In gioco, però, non ci sono solo gli interessi finanziari dei grandi investitori, ma anche la vita e la salute dei greci. Le forbici dei tagli sono infatti arrivate a toccare, drasticamente, anche la sanità: un esempio su tutti è il taglio di budget a cui sarà sottoposto il più grande ospedale di Atene che dai 286 milioni di euro per il 2011 scenderà a 138 miioni di euro per il 2012. Questo si traduce in un abbassamento della qualità e della quantità dei servizi per l’ospedale, una scelta obbligata tra lo stare bene e il sopravvivere, per i cittadini. O tra il vivere e il morire. In un’intervista per il Nyt Elias Sioras, dottore all’ospedale Evagelismos, ha dichiarato che, di fatto, la sanità in Grecia non è più un diritto: “Se hai soldi, puoi accedere alle cure mediche. Altrimenti resti fuori”. Tanti pazienti, inoltre, avrebbero rinunciato a interventi chirurgici perché troppo costosi e “qualcuno – ha affermato Sioras – è morto per questo motivo. Questa è la conseguenza della crisi finanziaria. E il peggio deve ancora venire”.
Molte persone che non possono permettersi il ticket di 5 euro si rivolgono a diverse Ong mediche che operano sul territorio greco. Mèdicins du Monde per anni ha provveduto a curare gratis migranti e richiedenti asilo in Grecia, porta d’ingresso per l’Europa: nell’ultimo anno i greci che si sono rivolti alla struttura della ong hanno superato i migranti, che nella situazione in cui versa il Paese, sono diventati – se possibile – ancora più ultimi.
Se pure in misura non così drammatica, anche Emergency fornisce un dato che deve far suonare il campanello d’allarme. Nel poliambulatorio di Marghera, anch’esso aperto prevalentemente per assistere migranti e richiedenti asilo, nel 2011 il 20 per cento delle prestazioni mediche sono state fornite a italiani. Anche in Italia, la sanità non è alla portata di tutti. Un indicatore, questo, che fa presagire un futuro difficile per la società italiana.
Buona giornata, gli altri articoli li trovate QUI.
 

tontolina

Forumer storico
Cura BCE: i devastanti effetti collaterali


"(...) L’Italia sta seguendo, sotto la guida di Monti e della sua banda di banchieri e militari Nato, la stessa strada scelta e imposta dalla Banca Centrale Europea alla Grecia.
I segnali che fanno presagire una sorte simile a quella greca ci sono tutti.
I tagli, che colpiscono prevalentemente lavoratori e pensionati, sono il cardine della manovra economica presentata dal nuovo esecutivo, la svendita delle industrie strategiche dello Stato è da molto tempo nell’agenda del Governo, l’aumento della benzina è già in vigore da qualche settimana, alcune testate giornalistiche, anche se non ce ne rammarichiamo troppo, stanno chiudendo e il tasso dei suicidi, nonostante non raggiunga la spaventosa percentuale greca, è in costante aumento. Questo campanello d’allarme dovrebbe suonare all’orecchio di chi ancora si fida di questo governo e continua a credere nel messianico ruolo del mercato regolatore che porrà fine alla crisi e alle nostre sofferenze.
Questi chiari e preoccupanti segnali dovrebbero allarmare quella parte della sinistra italiana che, avendo come unica ragione d’essere l’antiberlusconismo, ora che il “mostro” Berlusconi non c’è più, è incapace di proporre un’alternativa credibile al massacro al quale le Banche ci stanno sottoponendo."
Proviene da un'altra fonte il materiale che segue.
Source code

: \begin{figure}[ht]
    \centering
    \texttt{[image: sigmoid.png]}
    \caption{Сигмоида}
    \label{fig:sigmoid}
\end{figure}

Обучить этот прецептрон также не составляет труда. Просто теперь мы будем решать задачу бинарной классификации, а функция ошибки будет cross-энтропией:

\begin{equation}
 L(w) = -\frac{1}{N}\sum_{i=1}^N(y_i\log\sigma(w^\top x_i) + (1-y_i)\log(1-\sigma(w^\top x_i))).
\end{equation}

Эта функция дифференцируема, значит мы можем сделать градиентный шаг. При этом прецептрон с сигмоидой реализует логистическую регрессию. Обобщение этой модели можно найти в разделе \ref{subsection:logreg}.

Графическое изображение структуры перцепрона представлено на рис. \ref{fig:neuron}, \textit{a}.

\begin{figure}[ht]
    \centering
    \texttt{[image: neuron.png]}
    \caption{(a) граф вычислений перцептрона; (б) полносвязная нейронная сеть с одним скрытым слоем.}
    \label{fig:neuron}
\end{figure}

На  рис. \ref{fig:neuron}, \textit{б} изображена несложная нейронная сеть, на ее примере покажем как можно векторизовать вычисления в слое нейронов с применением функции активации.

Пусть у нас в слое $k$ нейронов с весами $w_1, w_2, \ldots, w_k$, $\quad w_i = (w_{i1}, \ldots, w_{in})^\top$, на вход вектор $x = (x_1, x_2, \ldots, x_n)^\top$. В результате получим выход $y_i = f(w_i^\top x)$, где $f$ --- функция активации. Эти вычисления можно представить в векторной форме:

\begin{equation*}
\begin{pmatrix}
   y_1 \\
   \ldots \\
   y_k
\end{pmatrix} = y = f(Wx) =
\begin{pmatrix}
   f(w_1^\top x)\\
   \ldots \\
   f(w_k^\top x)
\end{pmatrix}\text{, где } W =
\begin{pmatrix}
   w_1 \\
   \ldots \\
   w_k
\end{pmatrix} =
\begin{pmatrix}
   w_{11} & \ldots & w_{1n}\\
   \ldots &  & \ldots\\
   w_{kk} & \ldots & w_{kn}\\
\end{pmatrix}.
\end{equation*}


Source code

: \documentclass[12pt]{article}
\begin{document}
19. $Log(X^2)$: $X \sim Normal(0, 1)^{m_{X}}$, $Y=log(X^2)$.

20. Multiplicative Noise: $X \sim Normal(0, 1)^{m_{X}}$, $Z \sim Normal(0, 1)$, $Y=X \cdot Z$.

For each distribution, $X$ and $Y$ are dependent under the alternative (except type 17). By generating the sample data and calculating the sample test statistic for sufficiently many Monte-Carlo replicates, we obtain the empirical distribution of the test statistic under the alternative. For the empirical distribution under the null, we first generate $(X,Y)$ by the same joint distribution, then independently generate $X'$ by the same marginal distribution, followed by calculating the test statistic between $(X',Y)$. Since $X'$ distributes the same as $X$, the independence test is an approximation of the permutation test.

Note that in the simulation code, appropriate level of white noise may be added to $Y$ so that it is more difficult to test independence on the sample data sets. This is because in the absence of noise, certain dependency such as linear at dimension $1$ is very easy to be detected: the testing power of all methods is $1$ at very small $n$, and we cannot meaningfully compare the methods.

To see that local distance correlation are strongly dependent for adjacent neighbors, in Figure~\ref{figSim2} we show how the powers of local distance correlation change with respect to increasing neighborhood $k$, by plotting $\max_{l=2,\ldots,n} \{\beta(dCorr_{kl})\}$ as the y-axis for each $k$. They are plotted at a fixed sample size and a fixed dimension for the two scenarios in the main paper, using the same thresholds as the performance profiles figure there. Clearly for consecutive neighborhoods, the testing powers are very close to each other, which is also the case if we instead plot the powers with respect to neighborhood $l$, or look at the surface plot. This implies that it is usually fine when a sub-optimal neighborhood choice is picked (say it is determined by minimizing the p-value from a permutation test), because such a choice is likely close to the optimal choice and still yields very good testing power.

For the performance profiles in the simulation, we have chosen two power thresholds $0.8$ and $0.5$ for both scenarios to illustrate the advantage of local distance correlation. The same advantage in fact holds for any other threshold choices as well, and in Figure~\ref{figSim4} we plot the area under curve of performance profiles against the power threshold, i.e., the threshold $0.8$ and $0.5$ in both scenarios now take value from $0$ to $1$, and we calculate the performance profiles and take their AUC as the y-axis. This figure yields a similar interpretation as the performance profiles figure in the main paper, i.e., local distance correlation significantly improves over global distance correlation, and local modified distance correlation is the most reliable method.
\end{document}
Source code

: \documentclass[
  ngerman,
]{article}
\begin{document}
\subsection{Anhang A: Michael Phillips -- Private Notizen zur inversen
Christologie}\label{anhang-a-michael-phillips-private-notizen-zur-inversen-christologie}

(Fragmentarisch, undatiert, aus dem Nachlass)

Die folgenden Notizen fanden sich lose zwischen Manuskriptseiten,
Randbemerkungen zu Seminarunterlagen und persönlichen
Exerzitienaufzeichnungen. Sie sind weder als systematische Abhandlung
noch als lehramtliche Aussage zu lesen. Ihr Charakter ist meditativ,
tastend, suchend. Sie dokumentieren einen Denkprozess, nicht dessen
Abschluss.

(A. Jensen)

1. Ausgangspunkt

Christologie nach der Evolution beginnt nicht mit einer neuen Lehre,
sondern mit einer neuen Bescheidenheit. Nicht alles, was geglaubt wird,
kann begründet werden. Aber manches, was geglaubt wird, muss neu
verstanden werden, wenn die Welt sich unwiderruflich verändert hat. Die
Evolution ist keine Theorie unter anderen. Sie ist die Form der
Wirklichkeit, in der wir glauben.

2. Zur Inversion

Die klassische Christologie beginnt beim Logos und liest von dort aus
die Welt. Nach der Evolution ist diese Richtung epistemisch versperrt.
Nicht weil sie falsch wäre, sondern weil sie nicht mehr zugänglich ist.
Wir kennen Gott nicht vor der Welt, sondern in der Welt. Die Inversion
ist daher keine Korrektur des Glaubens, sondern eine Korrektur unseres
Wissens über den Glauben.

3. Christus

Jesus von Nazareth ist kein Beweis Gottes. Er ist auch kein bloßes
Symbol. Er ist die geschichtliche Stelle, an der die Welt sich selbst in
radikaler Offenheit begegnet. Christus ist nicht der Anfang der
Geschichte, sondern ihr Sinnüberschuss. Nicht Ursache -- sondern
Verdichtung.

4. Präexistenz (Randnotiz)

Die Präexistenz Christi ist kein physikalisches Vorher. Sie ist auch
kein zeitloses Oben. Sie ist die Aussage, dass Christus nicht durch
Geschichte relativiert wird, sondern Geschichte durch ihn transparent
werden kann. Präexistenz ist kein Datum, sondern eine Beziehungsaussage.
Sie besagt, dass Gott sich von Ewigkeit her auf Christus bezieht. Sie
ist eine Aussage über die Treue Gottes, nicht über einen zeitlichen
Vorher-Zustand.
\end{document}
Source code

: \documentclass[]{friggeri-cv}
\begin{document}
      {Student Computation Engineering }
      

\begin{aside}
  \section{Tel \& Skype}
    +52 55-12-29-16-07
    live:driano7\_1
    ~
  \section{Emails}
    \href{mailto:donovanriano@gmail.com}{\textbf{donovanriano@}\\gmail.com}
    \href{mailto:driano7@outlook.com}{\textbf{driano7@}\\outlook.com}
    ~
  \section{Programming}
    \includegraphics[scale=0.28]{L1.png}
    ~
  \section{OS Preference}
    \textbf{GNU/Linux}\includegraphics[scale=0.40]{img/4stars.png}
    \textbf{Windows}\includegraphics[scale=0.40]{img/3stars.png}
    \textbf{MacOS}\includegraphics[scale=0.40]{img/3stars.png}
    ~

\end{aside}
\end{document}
Anche in Grecia, per traghettare il Paese fuori dalla crisi (che tradotto significa per fare macelleria sociale…), la finanza ha scelto un banchiere. Luca Papademos è stato quindi nominato, all’inizio di novembre, primo ministro. Saltano subito all’occhio i ruoli di spicco ricoperti in Europa dal nuovo premier greco, ma ancor più evidente è la sua presenza fino al 1998 nella Commissione Trilaterale, di cui ha fatto parte anche il neo-presidente del consiglio italiano Mario Monti.
Anche le sorti dei due Paesi si assomigliano molto, e la cura adottata è molto simile.
In Grecia però la strada era già stata abbondantemente spianata dal precedente governo e Papademos, salvo qualche intoppo, sta avendo gioco facile.


Infatti, nonostante i tagli verticali al settore pubblico, che hanno lasciato senza lavoro migliaia di persone, e nonostante le drastiche riduzioni di pensioni e salari, stando a quanto afferma un sondaggio di Eurobarometro, condotto tra il 5 e il 20 Novembre, il 76% dei greci sostiene che il peggio deve ancora venire.
Anche se queste dichiarazioni possono sembrare esageratamente pessimiste, alcune notizie delle ultime settimane lasciano poco spazio a previsioni più floride. La cura della TROIKA sta di fatto originando diversi devastanti effetti collaterali, che rischiano di riportare il Paese all’età della pietra. Recentemente infatti il governo ha adottato una nuova misura anticrisi, che prevede l’aumento dei prezzi di combustibili e carburanti. Questo provvedimento, unito alla pesante recessione in atto e al conseguente aumento del costo della vita, ha portato i greci a scendere nelle loro cantine e a riesumare le vecchie stufe a legna o ad accendere il caminetto. Questo ha di conseguenza prodotto un’impennata nel mercato della legna che, non riuscendo a soddisfare la domanda, ha aperto la strada ad un vero e proprio contrabbando di legname. Si sono formate alcune squadre di taglialegna che, senza alcun permesso, stanno devastando numerose foreste e si sono anche rese protagoniste di atti di violenza aggredendo sia la polizia che tentava di fermarli sia altri gruppi di taglialegna rivali. Oltre al danno ambientale provocato dal disboscamento feroce e sregolato, ad opera di taglialegna abusivi e non, va anche considerato il conseguente aumento di emissioni di CO2 prodotto da caminetti e stufe obsoleti.


Come se non bastasse, ad aumentare l’incertezza dei cittadini greci, ci pensano gli Stati Uniti che, forti dell’appoggio di un governo amico, si sono già precipitati sull’invitante torta delle fonti energetiche greche. Lo riferisce il quotidiano Kathimerini, secondo cui anche l’ambasciatore statunitense ad Atene, Daniel Smith, ha confermato l’interesse delle imprese nord-americane per l’estrazione di idrocarburi al largo delle coste di Creta e nel Mare Ionio.
Tuttavia la Grecia non rischia di perdere solo le sue risorse energetiche, ma anche i principali attori nel campo dell’informazione. Dopo la chiusura della stazione televisiva privata Alter, stando alle dichiarazioni della società editrice X.K. Tegopoulos A.E., anche il secondo quotidiano nazionale Elefterotipia (Stampa Libera) di cui è proprietaria, sta per chiudere i battenti. Questo comporterà il licenziamento in tronco di tutti gli impiegati che perderanno gli arretrati e la tredicesima.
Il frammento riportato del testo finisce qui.